Ordained a Methodist minister in 1820, Mansfield went to New South Wales as a missionary the same year. Various disputes with the Wesleyan committee in London eventually caused Mansfield to resign as a missionary, but he remained a lay preacher and retained a close involvement with the Methodist church throughout his life. Mansfield became co-editor of the Sydney Gazette
with his friend Robert Howe in January 1829, and on Howe's death shortly afterwards he became sole editor. Mansfield continued the Gazette's traditional policy of supporting the government, taking governor Ralph Darling's side in the controversies over the freedom of the press. After the Gazette's proprietor Ann Howe 'contrived his dismissal' in 1832 (Walker 18), Mansfield wrote for J. D. Lang's Colonist, and from September 1838 he was one of eleven joint owners of that newspaper until it was sold to the proprietors of the Sydney Herald in 1840 (Walker 146). Mansfield's many and varied 'secular' business interests (which included a bookselling business) attracted unfavourable comment from the liberal governor Richard Bourke, as well as his enemies in the liberal press.
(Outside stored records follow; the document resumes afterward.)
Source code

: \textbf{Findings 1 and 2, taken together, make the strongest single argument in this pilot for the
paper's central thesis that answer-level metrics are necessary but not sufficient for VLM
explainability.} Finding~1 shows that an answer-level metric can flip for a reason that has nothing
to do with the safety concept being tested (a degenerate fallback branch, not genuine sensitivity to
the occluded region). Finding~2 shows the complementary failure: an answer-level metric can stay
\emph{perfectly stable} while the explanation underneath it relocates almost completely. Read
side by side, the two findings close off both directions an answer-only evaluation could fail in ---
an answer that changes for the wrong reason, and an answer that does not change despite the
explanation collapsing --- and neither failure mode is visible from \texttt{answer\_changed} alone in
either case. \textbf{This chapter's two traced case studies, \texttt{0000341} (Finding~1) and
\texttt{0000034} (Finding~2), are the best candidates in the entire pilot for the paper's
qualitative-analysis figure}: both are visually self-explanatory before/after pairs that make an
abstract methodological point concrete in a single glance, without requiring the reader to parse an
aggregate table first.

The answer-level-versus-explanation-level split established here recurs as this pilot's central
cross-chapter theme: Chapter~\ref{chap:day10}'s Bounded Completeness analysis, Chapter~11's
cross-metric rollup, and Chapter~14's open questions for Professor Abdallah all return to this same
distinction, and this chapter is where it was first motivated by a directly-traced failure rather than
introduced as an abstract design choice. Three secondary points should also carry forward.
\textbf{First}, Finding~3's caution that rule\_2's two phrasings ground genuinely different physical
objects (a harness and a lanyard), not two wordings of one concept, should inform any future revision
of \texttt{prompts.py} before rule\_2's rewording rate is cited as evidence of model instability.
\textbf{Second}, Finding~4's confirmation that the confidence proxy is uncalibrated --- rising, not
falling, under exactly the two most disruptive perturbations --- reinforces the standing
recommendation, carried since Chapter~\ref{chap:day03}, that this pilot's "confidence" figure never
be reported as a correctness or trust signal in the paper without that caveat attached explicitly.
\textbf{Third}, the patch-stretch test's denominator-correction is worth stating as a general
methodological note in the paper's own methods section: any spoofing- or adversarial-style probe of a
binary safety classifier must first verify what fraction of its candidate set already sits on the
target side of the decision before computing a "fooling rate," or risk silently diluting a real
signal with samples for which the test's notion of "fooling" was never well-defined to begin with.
From 1840, Mansfield became a leader writer for the Tory Herald (from 1842, known as the Sydney Morning Herald). It is generally thought that in the period 1840-1854, Mansfield was in fact the unacknowledged editor of the Herald, and his writing was crucial in shaping the paper's direction in these years (Souter 32-33).
References:
Souter, Gavin. Company of Heralds.
Walker, R. B. The Newspaper Press in New South Wales 1803-1920.